Pottie Kevin, Medu Olanrewaju, Welch Vivian, Dahal Govinda P, Tyndall Mark, Rader Tamara, Wells George
Department of Family Medicine, University of Ottawa, Ottawa, Ontario, Canada Centre for Global Health, Institute of Population Health, University of Ottawa, Ottawa, Ontario, Canada Department of Epidemiology and Community Medicine, University of Ottawa, Ottawa, Ontario, Canada Bruyere Research Institute, Bruyere Continuing Care Ottawa Hospital Research Institute, The Ottawa Hospital.
Department of Epidemiology and Community Medicine, University of Ottawa, Ottawa, Ontario, Canada.
BMJ Open. 2014 Dec 15;4(12):e006859. doi: 10.1136/bmjopen-2014-006859.
To assess the effects of rapid voluntary counselling and testing (VCT) for HIV on HIV incidence and uptake of HIV/AIDS services in people at high risk for HIV exposure.
Cochrane systematic review and meta-analysis.
We searched PubMed, EMBASE, AIDSearch, LILACS, Global Health, Medline Africa, PsychInfo, CINAHL, Cochrane CENTRAL, Cochrane HIV/AIDS Group Specialized Register and grey literature from 1 January 2001 to 5 June 2014 without language restriction.
We included controlled studies that compared rapid VCT with conventional testing among people at risk for HIV exposure.
Two reviewers extracted data. We used Cochrane risk of bias tool and GRADE criteria: risk of bias, inconsistency, indirectness, imprecision and publication bias. For observational studies we used the Newcastle-Ottawa Scale. We used the PRISMA-Equity reporting guideline.
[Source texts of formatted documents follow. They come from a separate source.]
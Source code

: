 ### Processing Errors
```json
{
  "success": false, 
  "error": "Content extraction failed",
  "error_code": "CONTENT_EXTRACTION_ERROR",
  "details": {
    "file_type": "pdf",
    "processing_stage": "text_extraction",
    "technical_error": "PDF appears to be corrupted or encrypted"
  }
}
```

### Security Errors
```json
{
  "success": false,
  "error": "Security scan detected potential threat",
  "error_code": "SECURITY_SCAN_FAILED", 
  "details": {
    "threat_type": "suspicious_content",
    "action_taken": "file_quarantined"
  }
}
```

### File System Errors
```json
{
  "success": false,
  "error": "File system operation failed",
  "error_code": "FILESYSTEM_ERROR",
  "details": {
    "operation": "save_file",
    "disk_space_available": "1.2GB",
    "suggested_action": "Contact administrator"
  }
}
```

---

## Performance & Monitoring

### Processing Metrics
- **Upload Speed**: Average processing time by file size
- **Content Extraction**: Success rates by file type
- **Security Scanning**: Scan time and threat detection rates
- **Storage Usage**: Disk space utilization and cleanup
From 2441 articles, we included 8 randomised controlled trials and 5 observational studies. Rapid VCT was associated with a threefold increase in HIV-testing uptake (relative risk (RR)=2.95 95% CI 1.69 to 5.16) and a twofold increase in the receipt of test results (RR=2.14, 95% CI 1.08 to 4.24). Women accepted testing more often than men in rapid VCT arm, but no differences in effect for age or socioeconomic status. Observational studies also showed rapid VCT led to higher rates of uptake of testing. Heterogeneity was high. A cluster-randomised trial reported an 11% reduction in HIV incidence in intervention communities (RR=0.89, 95% CI=0.63 to 1.24) over 3 years trial.
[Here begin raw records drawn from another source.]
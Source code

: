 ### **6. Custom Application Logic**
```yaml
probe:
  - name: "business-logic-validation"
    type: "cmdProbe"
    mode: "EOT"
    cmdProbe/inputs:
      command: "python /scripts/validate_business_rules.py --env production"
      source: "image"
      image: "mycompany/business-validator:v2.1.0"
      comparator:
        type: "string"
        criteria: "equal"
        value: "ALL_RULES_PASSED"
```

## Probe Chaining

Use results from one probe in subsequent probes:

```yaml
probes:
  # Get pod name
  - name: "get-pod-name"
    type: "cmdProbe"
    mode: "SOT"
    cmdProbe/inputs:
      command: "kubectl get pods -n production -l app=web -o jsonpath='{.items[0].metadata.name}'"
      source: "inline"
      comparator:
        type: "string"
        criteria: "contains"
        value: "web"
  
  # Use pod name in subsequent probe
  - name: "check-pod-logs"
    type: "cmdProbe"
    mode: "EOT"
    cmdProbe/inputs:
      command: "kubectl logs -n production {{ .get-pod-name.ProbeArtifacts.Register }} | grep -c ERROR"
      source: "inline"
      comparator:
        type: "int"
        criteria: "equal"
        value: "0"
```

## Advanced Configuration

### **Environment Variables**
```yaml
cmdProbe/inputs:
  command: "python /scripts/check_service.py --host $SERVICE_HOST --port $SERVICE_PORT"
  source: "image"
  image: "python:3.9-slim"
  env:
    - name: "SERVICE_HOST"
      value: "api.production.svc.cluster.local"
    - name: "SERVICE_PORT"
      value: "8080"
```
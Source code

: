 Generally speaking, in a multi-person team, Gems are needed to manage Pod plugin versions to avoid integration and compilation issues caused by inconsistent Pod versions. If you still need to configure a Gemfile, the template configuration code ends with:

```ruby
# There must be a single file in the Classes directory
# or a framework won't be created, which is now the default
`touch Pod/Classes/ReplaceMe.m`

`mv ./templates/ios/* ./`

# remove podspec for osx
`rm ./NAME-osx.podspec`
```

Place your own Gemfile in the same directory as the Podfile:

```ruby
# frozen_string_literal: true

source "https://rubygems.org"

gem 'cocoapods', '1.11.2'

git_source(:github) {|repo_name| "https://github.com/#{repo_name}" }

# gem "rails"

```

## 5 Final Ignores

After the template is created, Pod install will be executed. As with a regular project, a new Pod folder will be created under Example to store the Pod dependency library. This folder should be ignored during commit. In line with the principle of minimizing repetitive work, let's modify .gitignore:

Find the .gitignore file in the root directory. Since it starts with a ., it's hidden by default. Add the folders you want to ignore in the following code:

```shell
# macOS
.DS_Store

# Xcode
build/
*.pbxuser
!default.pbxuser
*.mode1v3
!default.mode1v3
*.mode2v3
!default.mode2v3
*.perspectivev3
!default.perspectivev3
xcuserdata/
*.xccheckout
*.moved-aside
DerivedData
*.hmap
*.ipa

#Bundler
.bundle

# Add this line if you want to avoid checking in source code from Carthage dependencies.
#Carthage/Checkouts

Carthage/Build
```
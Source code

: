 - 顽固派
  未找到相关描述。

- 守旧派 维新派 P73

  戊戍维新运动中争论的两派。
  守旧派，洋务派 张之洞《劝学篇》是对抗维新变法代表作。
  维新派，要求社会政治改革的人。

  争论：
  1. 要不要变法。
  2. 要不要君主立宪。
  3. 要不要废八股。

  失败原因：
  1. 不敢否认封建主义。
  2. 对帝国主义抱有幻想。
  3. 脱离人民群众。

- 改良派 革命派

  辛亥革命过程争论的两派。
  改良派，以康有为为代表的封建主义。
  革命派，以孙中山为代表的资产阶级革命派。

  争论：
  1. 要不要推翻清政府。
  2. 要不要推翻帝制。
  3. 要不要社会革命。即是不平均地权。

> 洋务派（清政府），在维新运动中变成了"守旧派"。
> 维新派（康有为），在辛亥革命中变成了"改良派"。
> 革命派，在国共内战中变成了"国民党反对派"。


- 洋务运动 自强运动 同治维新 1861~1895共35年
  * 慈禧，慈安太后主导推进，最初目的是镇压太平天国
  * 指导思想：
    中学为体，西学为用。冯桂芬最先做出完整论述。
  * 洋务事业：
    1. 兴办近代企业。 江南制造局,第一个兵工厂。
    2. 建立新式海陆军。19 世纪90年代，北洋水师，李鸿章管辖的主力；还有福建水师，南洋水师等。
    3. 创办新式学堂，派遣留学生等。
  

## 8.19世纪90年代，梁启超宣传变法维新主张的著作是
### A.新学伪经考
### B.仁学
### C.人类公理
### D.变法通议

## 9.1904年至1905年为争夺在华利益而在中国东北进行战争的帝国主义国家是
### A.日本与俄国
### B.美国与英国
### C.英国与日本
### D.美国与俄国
Rapid VCT in health facilities and communities was associated with a large increase in HIV-testing uptake and receipt of results. This has implications for WHO guidelines. The routine use of rapid VCT may also help avoid human rights violations among marginalised populations where testing may occur without informed consent and where existing stigma may create barriers to testing.
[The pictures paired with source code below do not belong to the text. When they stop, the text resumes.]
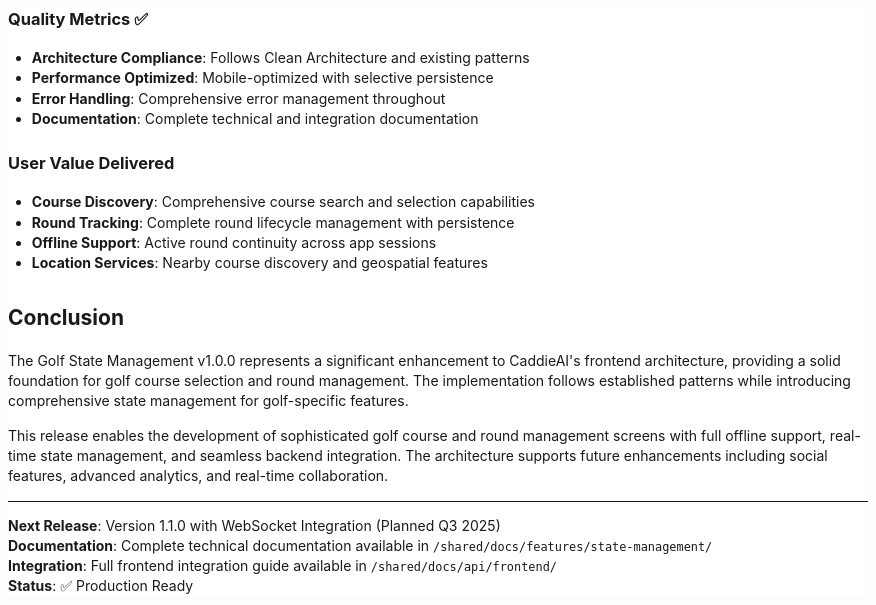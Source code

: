 ### Quality Metrics ✅
- **Architecture Compliance**: Follows Clean Architecture and existing patterns
- **Performance Optimized**: Mobile-optimized with selective persistence
- **Error Handling**: Comprehensive error management throughout
- **Documentation**: Complete technical and integration documentation

### User Value Delivered
- **Course Discovery**: Comprehensive course search and selection capabilities
- **Round Tracking**: Complete round lifecycle management with persistence
- **Offline Support**: Active round continuity across app sessions
- **Location Services**: Nearby course discovery and geospatial features

## Conclusion

The Golf State Management v1.0.0 represents a significant enhancement to CaddieAI's frontend architecture, providing a solid foundation for golf course selection and round management. The implementation follows established patterns while introducing comprehensive state management for golf-specific features.

This release enables the development of sophisticated golf course and round management screens with full offline support, real-time state management, and seamless backend integration. The architecture supports future enhancements including social features, advanced analytics, and real-time collaboration.

---

**Next Release**: Version 1.1.0 with WebSocket Integration (Planned Q3 2025)  
**Documentation**: Complete technical documentation available in `/shared/docs/features/state-management/`  
**Integration**: Full frontend integration guide available in `/shared/docs/api/frontend/`  
**Status**: ✅ Production Ready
评估快速自愿咨询检测(VCT)对HIV感染率以及HIV暴露高危人群接受HIV/AIDS服务情况的影响。
Cochrane系统评价和荟萃分析。
检索了PubMed、EMBASE、AIDSearch、LILACS、Global Health、Medline Africa、PsychInfo、CINAHL、Cochrane CENTRAL、Cochrane HIV/AIDS小组专业注册库以及灰色文献,检索时间为2001年1月1日至2014年6月5日,无语言限制。
纳入在HIV暴露高危人群中比较快速VCT与传统检测的对照研究。
两名评价员提取数据。我们使用Cochrane偏倚风险工具和GRADE标准:偏倚风险、不一致性、间接性、不精确性和发表偏倚。对于观察性研究,我们使用纽卡斯尔-渥太华量表。我们使用PRISMA-Equity报告指南。
从2441篇文章中,我们纳入了8项随机对照试验和5项观察性研究。快速VCT与HIV检测接受率增加三倍相关(相对风险(RR)=2.95,95%CI 1.69至5.16),以及检测结果接收率增加两倍相关(RR=2.14,95%CI 1.08至4.24)。在快速VCT组中,女性比男性更常接受检测,但年龄或社会经济地位的影响无差异。观察性研究也表明快速VCT导致更高的检测接受率。异质性较高。一项整群随机试验报告在3年试验期间干预社区的HIV感染率降低了11%(RR=0.89,95%CI=0.63至1.24)。
医疗机构和社区中的快速VCT与HIV检测接受率和结果接收率的大幅增加相关。这对世界卫生组织的指南有影响。快速VCT的常规使用也可能有助于避免在边缘化人群中发生侵犯人权的行为,在这些人群中检测可能在未经知情同意的情况下进行,并且现有的耻辱感可能对检测造成障碍。